And looming above all other concerns, the one that brings us to our knees in a fight with despair, is the mothership of terrors: the knowledge that climate change is hurtling us towards a world of misery and chaos never before been experienced by humankind. We ourselves will be gone before the worst of it descends. We ourselves may not have to endure the fires and floods and droughts and famines and extinctions and the drowning of the cities and a billion displaced people and the authoritarianism and wars that will result. But it is no consolation. Our beloved children, grandchildren, great-grandchildren—all the children, ours or not--have no choice but to walk forward into what may be hell. It is their future. It is the future that we have unwittingly bequeathed them. And our unsheathed hearts walk forward with them.
We walk the streets with the baby asleep on our chest, her tiny face upturned, eyelashes flat on satin cheeks. It is the purest joy.
But there is an insistent whisper: What will this child, adored beyond measure, experience thirty years from now? Sixty years from now?
And we cannot bear it. We simply cannot bear it.
When others look to us for reassurance we remind them of the wisdom of Rebecca Solnit, who points out in Hope in the Dark the simple truth that no one knows with certainty what will happen, because it hasn’t happened yet. And that space of not-knowing is the locus of hope and action. They are comforted, those people who seek hope, by this incontrovertible point. It hasn’t happened yet! By definition, then, it is not inevitable.

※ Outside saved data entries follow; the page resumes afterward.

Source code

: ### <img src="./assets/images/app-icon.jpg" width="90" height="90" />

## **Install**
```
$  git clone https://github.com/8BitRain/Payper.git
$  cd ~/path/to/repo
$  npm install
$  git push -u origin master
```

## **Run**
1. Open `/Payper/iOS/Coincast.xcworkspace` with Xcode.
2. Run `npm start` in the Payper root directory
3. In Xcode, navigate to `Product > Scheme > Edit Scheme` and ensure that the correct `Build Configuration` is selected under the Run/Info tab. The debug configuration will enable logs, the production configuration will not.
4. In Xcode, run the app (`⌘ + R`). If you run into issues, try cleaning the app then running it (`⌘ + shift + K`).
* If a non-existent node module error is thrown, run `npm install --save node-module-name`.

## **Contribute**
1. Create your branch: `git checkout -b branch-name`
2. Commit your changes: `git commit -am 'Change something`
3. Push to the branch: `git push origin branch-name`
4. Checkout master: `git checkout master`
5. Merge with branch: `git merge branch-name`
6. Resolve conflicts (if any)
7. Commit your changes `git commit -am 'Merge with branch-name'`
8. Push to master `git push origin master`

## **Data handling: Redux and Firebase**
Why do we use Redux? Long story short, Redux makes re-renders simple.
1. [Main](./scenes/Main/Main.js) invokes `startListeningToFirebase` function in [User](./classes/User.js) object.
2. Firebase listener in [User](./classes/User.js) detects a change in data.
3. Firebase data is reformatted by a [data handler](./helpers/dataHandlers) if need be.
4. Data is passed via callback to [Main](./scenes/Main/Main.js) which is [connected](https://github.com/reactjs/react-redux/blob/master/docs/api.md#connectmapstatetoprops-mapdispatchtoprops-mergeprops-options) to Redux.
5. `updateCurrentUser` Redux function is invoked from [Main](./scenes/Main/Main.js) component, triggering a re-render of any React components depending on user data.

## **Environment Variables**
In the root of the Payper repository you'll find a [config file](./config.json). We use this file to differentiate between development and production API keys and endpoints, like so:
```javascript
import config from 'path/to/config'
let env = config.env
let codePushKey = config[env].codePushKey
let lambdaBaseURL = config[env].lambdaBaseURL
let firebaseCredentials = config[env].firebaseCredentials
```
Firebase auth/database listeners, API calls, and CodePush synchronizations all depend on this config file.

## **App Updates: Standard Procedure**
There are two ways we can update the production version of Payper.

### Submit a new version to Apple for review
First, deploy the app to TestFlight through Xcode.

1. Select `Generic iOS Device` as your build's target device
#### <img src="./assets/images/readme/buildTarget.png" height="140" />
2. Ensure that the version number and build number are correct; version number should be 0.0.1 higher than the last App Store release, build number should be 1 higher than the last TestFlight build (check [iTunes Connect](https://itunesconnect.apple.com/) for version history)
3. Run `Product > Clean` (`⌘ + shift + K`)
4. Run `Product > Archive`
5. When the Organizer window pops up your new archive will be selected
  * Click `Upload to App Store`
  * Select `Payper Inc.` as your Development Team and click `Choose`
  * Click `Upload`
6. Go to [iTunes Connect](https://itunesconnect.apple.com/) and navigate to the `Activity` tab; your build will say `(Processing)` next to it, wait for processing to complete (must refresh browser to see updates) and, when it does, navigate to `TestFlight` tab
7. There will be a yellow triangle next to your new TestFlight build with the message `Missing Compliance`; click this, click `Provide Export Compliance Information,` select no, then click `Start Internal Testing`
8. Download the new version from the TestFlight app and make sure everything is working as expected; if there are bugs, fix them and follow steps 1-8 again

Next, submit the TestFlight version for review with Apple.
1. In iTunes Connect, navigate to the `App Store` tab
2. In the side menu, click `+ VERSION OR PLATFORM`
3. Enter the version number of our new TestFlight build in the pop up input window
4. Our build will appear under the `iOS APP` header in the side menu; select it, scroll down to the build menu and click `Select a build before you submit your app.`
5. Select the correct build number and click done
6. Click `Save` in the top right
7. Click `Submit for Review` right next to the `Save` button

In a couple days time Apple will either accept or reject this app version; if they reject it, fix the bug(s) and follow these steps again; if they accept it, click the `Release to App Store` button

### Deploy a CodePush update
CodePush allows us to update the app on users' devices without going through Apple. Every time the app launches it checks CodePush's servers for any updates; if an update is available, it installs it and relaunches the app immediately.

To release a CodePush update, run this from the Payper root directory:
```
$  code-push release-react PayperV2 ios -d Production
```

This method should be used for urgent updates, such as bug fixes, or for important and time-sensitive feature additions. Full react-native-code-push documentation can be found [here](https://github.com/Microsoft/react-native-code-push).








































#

To ourselves, Rebecca’s mantra no longer brings comfort. The body of knowledge is too vast, too many brilliant researchers have spelled out in relentless detail what led us to this point and what lies ahead.
And yet she is right. There are still choices, still surprises. There is Greta Thunberg with her long braids and her words like arrows. There is Extinction Rebellion. Parliaments declaring a state of emergency.
If we do all we can, if all of us do all we can, if all of us to do all we can every day, never resting, never giving up, perhaps we can compel our corrupt and myopic leadership to take steps that will save our children from at least the very worst of the bad futures that are possible.
Other sorrows arise and threaten to end all joy: the loss of a beloved person, or one’s health. The shine goes out of everything, as William Maxwell says of his mother’s death when he was a child[1]. But it comes back, eventually, even if the grief continues to blindside us from time to time.
Time will not heal this world-grief. There is only endurance, and tenderness, and solidarity. How are you, we ask each other, knowing what we are asking. The hesitation, the slight shake of the head, the sad half-smile—we understand. “Everything’s fine. Except…”
We nod slowly. “Yes.” Our eyes hold each other, saying what cannot be said.
Jo Salas is a writer and activist in the Mid-Hudson Valley of New York.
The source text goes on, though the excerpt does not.